**WORK INSTRUCTION:** Nothing outside the range is wanted. Repeat exactly the lines below from the one with "4. The collaborative" through the one with "5. Future discussions".

**Document images with source code:**
○ ○ ○ ○ ○ ○ ○

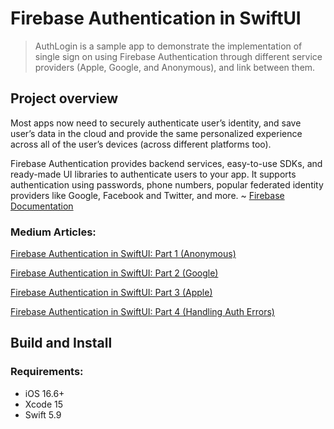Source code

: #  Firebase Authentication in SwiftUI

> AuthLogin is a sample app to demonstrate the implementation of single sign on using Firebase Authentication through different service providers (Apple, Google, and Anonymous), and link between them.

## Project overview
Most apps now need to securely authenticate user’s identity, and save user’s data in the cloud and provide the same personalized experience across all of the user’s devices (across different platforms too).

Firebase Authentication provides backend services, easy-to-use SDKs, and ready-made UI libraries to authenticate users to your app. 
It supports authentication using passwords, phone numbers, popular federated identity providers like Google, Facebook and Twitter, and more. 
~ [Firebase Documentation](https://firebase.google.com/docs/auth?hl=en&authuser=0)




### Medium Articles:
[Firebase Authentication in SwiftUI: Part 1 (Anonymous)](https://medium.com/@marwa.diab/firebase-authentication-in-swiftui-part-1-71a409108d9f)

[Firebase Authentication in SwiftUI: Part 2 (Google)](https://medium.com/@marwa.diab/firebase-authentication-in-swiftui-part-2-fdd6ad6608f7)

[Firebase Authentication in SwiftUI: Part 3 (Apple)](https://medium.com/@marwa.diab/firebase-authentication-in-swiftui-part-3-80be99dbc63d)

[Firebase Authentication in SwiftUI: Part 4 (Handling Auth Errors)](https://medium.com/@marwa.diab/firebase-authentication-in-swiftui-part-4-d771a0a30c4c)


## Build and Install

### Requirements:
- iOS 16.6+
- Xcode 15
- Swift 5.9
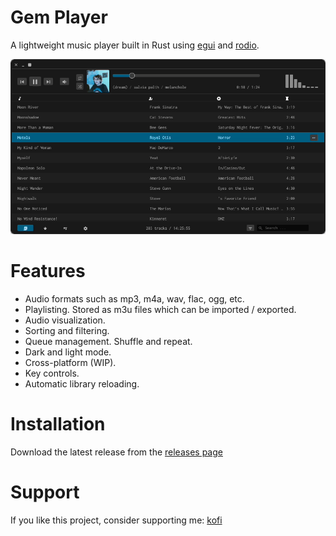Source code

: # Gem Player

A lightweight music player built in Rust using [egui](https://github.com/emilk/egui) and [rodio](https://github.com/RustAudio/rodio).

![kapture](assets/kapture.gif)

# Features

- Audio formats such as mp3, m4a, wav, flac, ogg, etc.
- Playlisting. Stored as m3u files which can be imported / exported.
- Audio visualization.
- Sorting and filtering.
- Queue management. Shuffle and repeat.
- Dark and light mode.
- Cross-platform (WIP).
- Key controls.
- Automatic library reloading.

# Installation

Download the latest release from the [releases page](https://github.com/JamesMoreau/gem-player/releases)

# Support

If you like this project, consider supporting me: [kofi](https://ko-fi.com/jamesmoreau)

○ ○ ○ ○ ○ ○ ○

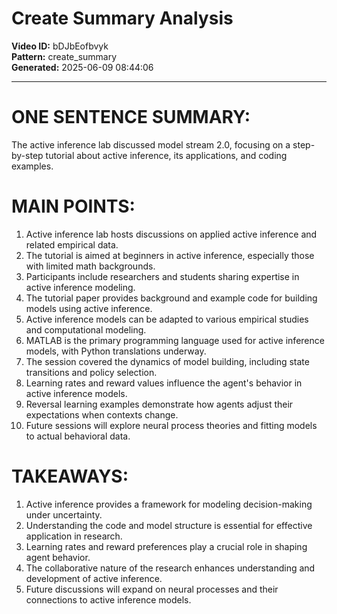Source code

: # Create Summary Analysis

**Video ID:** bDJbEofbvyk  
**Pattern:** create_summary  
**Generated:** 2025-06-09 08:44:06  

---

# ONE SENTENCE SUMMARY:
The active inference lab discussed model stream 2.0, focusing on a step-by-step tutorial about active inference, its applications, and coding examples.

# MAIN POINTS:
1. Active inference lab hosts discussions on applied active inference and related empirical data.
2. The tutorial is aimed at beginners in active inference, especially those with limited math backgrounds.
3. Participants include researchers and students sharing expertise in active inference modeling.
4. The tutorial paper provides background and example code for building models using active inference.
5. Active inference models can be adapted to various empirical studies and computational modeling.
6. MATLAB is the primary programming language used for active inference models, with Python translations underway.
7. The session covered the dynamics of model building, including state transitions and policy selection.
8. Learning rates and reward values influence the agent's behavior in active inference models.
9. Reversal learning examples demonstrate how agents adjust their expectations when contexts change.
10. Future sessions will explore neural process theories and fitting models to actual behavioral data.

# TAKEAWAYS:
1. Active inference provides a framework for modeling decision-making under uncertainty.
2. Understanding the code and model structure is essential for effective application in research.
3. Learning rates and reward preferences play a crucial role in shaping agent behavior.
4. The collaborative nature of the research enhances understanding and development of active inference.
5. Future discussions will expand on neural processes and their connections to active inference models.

○ ○ ○ ○ ○ ○ ○

**EXPECTED ANSWER:**
4. The collaborative nature of the research enhances understanding and development of active inference.
5. Future discussions will expand on neural processes and their connections to active inference models.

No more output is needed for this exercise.